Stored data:
↓
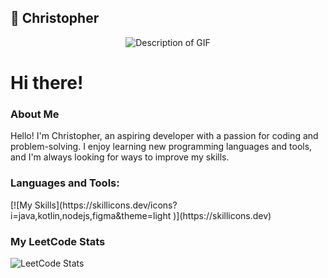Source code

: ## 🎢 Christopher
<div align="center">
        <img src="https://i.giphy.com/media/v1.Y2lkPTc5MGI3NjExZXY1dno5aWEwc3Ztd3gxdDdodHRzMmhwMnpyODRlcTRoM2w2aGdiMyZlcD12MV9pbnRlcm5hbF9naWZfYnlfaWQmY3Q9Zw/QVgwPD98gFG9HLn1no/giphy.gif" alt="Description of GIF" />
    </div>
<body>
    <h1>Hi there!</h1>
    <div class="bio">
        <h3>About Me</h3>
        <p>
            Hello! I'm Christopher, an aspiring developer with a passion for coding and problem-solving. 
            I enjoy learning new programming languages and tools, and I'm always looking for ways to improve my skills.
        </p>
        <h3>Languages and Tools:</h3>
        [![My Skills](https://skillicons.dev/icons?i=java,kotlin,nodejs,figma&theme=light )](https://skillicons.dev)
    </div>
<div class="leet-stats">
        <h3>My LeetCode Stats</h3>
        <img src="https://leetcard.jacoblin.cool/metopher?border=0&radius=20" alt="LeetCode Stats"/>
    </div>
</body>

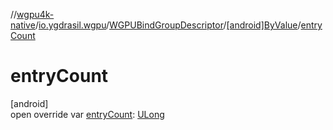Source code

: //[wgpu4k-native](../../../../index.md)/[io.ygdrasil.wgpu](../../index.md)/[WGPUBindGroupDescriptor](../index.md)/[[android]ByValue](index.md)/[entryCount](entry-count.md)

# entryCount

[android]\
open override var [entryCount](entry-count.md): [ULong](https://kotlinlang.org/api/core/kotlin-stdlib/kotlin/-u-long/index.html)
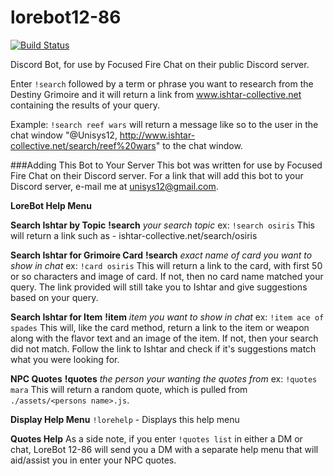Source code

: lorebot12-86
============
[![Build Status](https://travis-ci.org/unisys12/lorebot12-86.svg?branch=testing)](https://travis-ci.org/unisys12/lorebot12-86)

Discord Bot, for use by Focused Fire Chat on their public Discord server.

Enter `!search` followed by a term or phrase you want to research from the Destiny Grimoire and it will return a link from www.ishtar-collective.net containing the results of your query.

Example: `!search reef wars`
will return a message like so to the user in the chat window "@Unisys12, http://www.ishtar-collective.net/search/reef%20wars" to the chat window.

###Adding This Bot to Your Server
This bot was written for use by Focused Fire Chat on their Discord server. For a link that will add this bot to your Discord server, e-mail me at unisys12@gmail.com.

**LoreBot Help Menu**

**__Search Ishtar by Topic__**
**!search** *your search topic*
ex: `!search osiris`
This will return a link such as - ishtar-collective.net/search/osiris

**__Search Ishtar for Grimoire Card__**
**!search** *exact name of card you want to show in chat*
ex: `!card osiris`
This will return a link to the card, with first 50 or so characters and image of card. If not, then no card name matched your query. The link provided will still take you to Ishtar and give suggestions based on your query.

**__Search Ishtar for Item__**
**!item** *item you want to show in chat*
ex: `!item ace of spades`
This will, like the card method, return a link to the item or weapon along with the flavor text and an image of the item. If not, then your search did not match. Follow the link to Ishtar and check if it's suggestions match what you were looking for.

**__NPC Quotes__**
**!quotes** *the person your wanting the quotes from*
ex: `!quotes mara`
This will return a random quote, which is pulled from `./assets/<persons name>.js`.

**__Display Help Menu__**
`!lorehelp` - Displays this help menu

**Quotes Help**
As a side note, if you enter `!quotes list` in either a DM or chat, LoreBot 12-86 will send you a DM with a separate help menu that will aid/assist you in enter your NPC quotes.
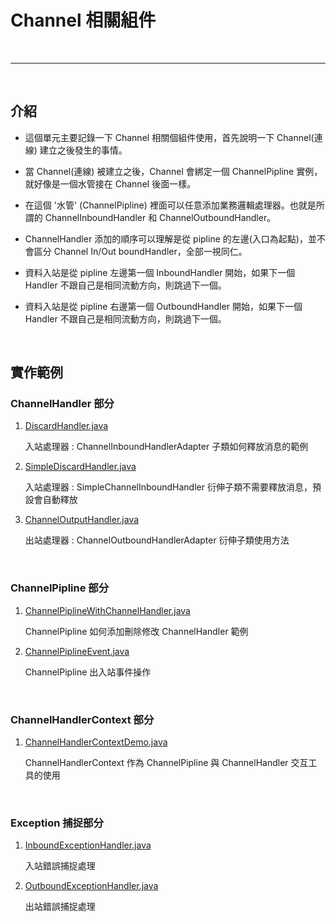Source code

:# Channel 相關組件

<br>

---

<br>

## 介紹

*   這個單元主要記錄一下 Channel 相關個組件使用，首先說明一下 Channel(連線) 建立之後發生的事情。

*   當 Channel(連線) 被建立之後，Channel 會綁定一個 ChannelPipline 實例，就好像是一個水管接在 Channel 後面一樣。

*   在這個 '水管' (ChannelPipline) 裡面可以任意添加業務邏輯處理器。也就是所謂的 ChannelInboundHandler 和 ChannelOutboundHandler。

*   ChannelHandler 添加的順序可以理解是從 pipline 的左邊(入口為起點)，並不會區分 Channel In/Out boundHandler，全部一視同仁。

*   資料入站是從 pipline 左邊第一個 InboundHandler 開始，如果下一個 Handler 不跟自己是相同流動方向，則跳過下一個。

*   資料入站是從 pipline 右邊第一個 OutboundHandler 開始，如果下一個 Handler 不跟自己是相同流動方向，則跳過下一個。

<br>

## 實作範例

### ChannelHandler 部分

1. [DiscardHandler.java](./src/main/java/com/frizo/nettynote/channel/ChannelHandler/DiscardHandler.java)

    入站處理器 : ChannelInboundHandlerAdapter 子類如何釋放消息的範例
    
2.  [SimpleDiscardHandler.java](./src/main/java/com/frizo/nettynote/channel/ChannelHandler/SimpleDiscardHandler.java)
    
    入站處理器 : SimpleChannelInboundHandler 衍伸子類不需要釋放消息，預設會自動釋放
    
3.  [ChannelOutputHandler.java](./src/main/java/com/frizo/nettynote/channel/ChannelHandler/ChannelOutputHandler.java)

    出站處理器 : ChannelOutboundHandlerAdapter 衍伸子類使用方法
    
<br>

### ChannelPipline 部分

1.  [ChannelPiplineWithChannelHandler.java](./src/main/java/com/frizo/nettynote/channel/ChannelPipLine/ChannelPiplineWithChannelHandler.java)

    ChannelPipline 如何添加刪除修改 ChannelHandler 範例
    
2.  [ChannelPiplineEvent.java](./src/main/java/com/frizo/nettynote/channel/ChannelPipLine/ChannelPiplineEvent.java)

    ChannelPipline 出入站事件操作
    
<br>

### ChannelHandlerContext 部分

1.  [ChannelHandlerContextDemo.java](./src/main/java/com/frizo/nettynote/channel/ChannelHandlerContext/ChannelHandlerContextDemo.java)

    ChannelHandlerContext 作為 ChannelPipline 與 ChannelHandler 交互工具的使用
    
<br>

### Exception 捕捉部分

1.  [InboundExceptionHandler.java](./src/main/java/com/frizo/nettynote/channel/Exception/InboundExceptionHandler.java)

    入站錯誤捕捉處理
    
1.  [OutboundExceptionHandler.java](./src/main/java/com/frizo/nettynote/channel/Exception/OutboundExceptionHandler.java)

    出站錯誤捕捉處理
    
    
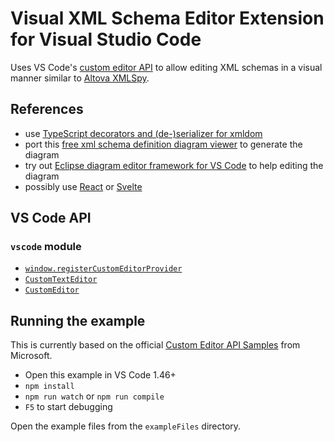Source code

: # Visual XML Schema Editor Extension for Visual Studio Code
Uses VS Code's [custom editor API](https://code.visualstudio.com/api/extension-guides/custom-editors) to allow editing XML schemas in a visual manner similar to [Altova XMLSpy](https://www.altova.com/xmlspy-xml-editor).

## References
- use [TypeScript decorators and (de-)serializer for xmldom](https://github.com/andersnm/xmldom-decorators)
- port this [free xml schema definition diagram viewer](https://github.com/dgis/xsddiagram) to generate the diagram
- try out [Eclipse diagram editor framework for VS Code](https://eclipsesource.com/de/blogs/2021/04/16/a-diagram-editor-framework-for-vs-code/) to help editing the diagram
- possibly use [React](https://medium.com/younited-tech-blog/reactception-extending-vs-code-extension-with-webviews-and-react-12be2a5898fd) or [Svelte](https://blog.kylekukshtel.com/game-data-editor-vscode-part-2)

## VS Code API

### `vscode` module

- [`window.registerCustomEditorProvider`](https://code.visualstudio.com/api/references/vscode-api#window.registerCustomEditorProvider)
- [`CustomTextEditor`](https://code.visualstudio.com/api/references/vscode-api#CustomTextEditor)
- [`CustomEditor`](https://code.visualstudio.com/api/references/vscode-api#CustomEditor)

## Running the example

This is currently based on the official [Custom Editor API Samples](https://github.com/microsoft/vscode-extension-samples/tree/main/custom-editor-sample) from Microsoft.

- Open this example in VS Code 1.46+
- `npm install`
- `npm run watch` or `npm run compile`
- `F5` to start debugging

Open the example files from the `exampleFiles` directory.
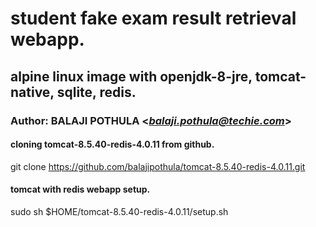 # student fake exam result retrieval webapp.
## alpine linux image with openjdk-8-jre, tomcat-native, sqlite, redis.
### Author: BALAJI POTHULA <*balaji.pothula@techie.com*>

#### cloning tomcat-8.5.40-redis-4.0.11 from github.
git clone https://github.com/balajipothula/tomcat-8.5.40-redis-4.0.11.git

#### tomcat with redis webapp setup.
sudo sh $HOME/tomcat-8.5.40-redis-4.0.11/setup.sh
↑
| The problem |
All lines of the records above that carry the word "Focused" should be listed.

| Response area |
Discord Bot, for use by Focused Fire Chat on their public Discord server.
This bot was written for use by Focused Fire Chat on their Discord server. For a link that will add this bot to your Discord server, e-mail me at unisys12@gmail.com.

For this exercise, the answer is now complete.